En estos días en Colombia, después de haber sido durante mucho tiempo perdedores, segundos, terceros, últimos de la fila y de los podios, muchos empiezan a acostumbrarse a la victoria. Estamos rodeados de historias de triunfadores –de Miss Universo a los Grammy, de Mariana Pajón a James o Shakira– y buscamos en ellos un secreto, una lección, las claves del éxito. Pero como dice Elías Budasoff en alguna edición de Etiqueta Negra, nos olvidamos de que fracasar es lo normal y lo que deberíamos es ensayar una y otra vez cada una de nuestras caídas.

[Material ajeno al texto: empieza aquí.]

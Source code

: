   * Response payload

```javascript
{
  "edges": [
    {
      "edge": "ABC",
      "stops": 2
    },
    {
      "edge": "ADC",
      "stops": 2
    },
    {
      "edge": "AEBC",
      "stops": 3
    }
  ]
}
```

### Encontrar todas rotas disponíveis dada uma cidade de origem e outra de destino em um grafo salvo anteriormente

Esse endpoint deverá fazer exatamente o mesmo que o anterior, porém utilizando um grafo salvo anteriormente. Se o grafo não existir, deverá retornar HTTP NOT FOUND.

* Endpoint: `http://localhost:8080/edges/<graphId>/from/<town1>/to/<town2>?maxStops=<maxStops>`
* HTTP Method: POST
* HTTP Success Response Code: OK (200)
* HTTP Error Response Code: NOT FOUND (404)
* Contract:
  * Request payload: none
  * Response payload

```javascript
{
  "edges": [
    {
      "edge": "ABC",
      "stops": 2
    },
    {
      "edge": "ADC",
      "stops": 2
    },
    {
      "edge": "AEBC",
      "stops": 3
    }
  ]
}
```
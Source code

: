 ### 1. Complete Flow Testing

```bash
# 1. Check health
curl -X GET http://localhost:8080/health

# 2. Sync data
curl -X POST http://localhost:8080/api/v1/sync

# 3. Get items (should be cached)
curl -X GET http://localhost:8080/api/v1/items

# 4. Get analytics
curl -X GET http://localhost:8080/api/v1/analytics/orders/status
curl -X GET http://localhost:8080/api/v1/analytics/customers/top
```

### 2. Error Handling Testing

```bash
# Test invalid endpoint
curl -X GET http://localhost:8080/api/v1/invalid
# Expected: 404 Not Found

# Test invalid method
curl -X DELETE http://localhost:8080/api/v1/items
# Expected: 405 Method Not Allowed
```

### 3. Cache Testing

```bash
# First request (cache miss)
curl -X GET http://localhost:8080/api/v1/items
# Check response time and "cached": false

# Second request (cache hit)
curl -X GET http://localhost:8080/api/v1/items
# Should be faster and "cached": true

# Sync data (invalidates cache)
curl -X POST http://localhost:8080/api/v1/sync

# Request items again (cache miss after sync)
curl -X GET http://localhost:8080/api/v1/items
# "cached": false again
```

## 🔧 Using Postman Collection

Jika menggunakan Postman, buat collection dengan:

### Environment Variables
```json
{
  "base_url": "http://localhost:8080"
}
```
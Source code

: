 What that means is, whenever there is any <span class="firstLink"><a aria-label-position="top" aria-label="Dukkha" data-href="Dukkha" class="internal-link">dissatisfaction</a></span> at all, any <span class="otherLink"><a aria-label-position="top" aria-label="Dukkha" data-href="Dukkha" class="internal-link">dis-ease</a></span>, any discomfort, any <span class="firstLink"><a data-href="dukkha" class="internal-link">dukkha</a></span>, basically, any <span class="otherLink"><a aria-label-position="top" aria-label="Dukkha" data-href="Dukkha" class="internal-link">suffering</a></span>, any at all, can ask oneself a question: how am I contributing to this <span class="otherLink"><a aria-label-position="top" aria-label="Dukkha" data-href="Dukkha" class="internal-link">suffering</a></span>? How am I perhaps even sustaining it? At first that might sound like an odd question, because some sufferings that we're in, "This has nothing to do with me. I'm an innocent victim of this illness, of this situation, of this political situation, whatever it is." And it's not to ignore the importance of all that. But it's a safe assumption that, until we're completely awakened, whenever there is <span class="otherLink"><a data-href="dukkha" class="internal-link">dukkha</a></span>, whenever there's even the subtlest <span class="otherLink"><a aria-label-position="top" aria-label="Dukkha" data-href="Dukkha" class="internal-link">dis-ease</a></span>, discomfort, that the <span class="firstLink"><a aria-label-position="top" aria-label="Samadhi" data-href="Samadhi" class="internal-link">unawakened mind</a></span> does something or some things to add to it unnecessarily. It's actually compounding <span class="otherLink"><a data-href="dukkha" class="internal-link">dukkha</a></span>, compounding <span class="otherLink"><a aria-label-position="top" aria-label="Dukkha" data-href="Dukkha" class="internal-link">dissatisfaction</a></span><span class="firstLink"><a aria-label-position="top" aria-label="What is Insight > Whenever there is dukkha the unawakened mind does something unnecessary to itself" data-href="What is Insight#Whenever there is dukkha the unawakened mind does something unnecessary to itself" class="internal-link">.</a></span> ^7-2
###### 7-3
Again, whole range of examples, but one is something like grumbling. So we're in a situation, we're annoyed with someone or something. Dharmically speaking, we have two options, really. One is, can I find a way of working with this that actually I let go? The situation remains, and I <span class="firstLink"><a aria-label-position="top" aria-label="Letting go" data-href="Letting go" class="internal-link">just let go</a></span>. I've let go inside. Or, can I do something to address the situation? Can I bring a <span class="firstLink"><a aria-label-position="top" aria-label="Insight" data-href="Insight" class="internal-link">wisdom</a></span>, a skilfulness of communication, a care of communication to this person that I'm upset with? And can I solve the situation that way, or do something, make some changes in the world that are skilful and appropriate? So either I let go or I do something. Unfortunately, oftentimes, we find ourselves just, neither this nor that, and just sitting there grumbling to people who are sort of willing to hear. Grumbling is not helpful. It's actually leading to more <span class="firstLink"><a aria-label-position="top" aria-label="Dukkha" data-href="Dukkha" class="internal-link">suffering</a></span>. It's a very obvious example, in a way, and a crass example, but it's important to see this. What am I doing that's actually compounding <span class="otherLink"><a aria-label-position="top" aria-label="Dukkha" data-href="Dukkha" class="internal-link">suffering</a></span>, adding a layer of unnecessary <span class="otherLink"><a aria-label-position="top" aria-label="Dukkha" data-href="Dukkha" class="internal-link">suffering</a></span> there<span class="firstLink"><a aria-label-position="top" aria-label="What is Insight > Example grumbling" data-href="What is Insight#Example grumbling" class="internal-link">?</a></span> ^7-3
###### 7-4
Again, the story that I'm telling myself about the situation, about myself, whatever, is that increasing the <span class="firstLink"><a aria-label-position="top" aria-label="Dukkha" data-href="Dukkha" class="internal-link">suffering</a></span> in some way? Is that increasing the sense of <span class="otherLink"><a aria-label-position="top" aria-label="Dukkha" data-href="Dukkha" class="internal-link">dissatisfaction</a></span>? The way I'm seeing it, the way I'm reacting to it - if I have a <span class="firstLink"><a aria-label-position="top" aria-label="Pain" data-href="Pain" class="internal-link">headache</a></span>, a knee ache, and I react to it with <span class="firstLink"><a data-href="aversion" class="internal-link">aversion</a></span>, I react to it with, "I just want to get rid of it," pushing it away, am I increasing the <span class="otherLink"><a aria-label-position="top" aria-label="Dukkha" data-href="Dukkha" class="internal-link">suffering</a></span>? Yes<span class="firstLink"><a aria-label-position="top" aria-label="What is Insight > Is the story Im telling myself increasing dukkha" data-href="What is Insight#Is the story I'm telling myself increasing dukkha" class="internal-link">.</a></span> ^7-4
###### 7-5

Lo digo porque estaría bien que en este país comprendiéramos que buena parte de las victorias radica en perfeccionar la tolerancia al fracaso, el arte de caer y volver. En el fútbol parece que la lección ya está aprendida. Poco acostumbrados a perdonar a aquellos que, como Barbosa, no consiguen atrapar las que parecen pelotas clave o nos meten goles en propia puerta, ya hemos hecho un pacto tácito como sociedad en el que aceptamos que deberían existir tribunales para apelar lo inapelable y que ninguna condena debería ser definitiva. ¿Y qué tal si firmáramos ese mismo manifiesto para todo, desde nuestras propias derrotas o las rupturas entre parejas y amigos, hasta los diálogos de paz en la Habana? Sí, ya hemos fracasado antes, pero como diría Beckett, da igual: de lo que se trata es de volver a probar, así sea para fracasar otra vez, pero fracasar mejor. En el fondo, eso es lo que llevó a la Selección a ser quinta en un Mundial de fútbol y que, aún así, nos sintiéramos ganadores. Quizá esa es la fórmula para que consigamos también la reconciliación y la paz, la victoria definitiva. 

*Publicado en el periódico El Mundo. Febrero 12 de 2015.